GPU Acceleration
Opened this issue · 3 comments
Hi, I've been using Tracker for my mechanics lab course at school and it's a really useful piece of software! It doesn't seem to be very performant on the high-resolution videos that modern smartphones are able to put out, though. I was wondering if there's been any work (or interest) in using the GPU to accelerate some of the computations being performed? I took at brief look at the code and there doesn't seem to be any support for GPU acceleration. It has the potential to make Tracker dramatically faster!

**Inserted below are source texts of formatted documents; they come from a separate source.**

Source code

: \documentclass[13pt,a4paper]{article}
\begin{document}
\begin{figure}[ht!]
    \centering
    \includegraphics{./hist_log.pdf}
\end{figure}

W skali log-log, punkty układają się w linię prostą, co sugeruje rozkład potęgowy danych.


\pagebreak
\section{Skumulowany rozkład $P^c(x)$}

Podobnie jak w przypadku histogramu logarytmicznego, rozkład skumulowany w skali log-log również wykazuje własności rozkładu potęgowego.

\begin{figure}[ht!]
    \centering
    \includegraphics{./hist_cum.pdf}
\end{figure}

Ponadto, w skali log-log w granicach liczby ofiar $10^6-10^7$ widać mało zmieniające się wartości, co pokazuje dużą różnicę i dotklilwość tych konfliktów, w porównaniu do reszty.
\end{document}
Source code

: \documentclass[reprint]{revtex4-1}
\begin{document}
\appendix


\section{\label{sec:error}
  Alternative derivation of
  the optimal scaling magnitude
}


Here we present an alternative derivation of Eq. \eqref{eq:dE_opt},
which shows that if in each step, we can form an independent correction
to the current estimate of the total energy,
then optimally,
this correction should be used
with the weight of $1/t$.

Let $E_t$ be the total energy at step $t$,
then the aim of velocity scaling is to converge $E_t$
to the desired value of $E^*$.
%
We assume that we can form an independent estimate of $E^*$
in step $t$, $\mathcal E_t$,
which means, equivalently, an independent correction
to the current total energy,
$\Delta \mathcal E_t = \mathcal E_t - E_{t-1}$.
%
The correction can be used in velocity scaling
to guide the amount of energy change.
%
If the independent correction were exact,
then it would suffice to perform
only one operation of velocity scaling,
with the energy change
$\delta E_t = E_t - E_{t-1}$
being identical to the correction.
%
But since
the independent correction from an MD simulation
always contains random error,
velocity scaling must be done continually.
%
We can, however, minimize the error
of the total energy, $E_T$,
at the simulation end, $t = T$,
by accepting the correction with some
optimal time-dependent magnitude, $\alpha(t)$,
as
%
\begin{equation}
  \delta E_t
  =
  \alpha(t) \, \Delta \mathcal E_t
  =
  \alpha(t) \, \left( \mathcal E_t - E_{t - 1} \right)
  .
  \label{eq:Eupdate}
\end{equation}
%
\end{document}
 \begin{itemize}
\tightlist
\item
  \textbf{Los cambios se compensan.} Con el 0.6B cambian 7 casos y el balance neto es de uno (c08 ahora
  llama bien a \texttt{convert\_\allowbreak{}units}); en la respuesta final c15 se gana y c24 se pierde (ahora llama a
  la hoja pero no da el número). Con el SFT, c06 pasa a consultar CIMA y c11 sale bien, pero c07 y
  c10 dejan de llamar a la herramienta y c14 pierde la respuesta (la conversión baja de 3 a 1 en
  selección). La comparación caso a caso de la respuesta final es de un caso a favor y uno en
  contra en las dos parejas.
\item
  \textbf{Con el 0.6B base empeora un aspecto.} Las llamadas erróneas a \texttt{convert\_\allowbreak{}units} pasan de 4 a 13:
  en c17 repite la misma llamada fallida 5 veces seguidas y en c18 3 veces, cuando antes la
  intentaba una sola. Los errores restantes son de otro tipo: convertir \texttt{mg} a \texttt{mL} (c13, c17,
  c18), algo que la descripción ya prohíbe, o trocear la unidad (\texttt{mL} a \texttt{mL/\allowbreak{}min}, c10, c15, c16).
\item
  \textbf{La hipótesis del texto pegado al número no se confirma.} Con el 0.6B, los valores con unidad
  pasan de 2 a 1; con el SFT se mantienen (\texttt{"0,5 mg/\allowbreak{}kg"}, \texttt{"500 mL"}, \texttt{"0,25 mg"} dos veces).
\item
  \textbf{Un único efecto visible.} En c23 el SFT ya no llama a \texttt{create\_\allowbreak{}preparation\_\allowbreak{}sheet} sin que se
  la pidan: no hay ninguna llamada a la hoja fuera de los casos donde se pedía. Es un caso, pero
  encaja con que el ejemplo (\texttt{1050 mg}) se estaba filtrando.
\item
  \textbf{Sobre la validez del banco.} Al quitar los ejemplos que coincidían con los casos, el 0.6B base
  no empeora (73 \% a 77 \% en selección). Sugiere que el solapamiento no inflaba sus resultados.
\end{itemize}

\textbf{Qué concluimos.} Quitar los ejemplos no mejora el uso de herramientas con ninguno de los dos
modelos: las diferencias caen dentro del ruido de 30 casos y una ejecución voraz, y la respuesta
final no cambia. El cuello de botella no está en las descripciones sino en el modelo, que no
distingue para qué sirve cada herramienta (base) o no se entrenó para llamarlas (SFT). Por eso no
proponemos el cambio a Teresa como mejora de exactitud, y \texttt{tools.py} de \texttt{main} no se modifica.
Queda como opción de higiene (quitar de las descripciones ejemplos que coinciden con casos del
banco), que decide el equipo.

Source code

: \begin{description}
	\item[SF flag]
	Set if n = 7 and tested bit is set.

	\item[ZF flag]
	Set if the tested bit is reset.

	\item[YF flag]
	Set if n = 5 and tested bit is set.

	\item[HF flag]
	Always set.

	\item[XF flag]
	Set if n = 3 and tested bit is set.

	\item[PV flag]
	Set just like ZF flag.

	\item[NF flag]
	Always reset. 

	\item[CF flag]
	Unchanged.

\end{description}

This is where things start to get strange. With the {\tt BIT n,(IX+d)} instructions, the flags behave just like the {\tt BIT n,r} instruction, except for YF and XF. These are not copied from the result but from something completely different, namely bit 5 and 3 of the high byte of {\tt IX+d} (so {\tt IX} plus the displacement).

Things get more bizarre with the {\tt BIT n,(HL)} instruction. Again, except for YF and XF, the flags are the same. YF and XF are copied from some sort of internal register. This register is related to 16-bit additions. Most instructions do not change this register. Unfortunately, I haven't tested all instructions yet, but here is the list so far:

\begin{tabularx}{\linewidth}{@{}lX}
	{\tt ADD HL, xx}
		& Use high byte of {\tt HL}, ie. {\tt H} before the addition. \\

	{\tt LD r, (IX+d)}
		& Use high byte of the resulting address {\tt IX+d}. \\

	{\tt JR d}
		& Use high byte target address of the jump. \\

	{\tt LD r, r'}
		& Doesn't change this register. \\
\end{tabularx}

Hi Doug, sorry for the late response! I'm not aware of the beta JavaScript Tracker—thanks for bringing that to my attending. I did some research and it looks like GPU acceleration would apply to JavaScript as well: GPU.js. It looks like there are GPU interfaces for Java as well (for the stable version of Java).
Since I'm not as familiar as you with the inner workings of Tracker, I was wondering if you might be able to take a look at this Stack Overflow post that talks about using Java to access the compute power of the GPU and what the GPU is actually good for.
In particular, does Tracker have a lot of data-parallelism where the same computation is done on many different parts of an image? At first blush, it looks like this happens in the current iteration of the auto-tracking feature where the cross-correlation is computed between a template image and different patches of an image to check for a match. I might not have completely understood the code, though. Do you know of any other parts that exhibit this kind of data parallelism?